(Stored data entries)

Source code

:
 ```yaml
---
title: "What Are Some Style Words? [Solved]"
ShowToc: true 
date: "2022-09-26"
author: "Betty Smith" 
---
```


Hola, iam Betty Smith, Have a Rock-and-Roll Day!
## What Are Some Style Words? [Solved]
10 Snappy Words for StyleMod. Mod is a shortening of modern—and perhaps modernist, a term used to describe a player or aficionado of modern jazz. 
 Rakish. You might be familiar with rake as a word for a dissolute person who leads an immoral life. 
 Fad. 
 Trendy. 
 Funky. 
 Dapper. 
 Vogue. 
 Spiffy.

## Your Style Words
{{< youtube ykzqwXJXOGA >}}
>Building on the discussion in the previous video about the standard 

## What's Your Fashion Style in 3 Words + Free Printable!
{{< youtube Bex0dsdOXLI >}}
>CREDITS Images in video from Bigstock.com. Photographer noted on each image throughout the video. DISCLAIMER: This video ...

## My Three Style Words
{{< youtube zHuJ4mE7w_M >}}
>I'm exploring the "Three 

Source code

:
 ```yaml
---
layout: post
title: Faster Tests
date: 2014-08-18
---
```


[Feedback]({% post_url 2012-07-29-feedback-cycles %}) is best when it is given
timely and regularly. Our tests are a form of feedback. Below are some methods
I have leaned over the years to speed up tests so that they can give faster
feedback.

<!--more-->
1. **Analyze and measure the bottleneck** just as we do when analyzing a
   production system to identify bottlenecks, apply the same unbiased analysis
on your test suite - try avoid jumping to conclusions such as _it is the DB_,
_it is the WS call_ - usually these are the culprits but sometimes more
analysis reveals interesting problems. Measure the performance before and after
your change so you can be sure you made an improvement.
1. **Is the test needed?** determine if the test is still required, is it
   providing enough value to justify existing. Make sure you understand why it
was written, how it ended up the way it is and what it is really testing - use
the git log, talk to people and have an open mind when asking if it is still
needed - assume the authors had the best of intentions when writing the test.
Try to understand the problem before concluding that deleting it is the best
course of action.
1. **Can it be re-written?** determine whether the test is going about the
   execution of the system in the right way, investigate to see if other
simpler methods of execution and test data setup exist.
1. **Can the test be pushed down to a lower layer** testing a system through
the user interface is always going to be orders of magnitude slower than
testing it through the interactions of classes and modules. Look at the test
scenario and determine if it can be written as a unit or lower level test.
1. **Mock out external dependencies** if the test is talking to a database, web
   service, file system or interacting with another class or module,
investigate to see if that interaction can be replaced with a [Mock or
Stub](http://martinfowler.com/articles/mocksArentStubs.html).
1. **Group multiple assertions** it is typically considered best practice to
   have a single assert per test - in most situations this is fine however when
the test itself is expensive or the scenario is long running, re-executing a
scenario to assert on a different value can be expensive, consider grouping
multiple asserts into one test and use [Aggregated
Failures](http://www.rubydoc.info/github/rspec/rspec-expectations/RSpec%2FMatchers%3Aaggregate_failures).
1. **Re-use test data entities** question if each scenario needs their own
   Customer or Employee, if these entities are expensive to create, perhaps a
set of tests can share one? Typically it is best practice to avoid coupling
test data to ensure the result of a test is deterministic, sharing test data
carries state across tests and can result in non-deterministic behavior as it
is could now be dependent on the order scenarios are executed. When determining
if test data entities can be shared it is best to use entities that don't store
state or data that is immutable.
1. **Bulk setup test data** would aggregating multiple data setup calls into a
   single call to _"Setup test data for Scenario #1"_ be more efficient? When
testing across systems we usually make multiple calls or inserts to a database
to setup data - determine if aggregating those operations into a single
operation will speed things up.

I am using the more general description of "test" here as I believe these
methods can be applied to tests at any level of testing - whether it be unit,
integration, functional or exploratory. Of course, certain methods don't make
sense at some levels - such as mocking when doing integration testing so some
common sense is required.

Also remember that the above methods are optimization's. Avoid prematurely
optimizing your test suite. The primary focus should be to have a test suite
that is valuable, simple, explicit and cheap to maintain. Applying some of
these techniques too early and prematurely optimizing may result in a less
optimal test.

# WORK REQUEST
Extract every line containing the string "best" from the data above.

# ANSWER BELOW
[Feedback]({% post_url 2012-07-29-feedback-cycles %}) is best when it is given
needed - assume the authors had the best of intentions when writing the test.
Try to understand the problem before concluding that deleting it is the best
1. **Group multiple assertions** it is typically considered best practice to
set of tests can share one? Typically it is best practice to avoid coupling
if test data entities can be shared it is best to use entities that don't store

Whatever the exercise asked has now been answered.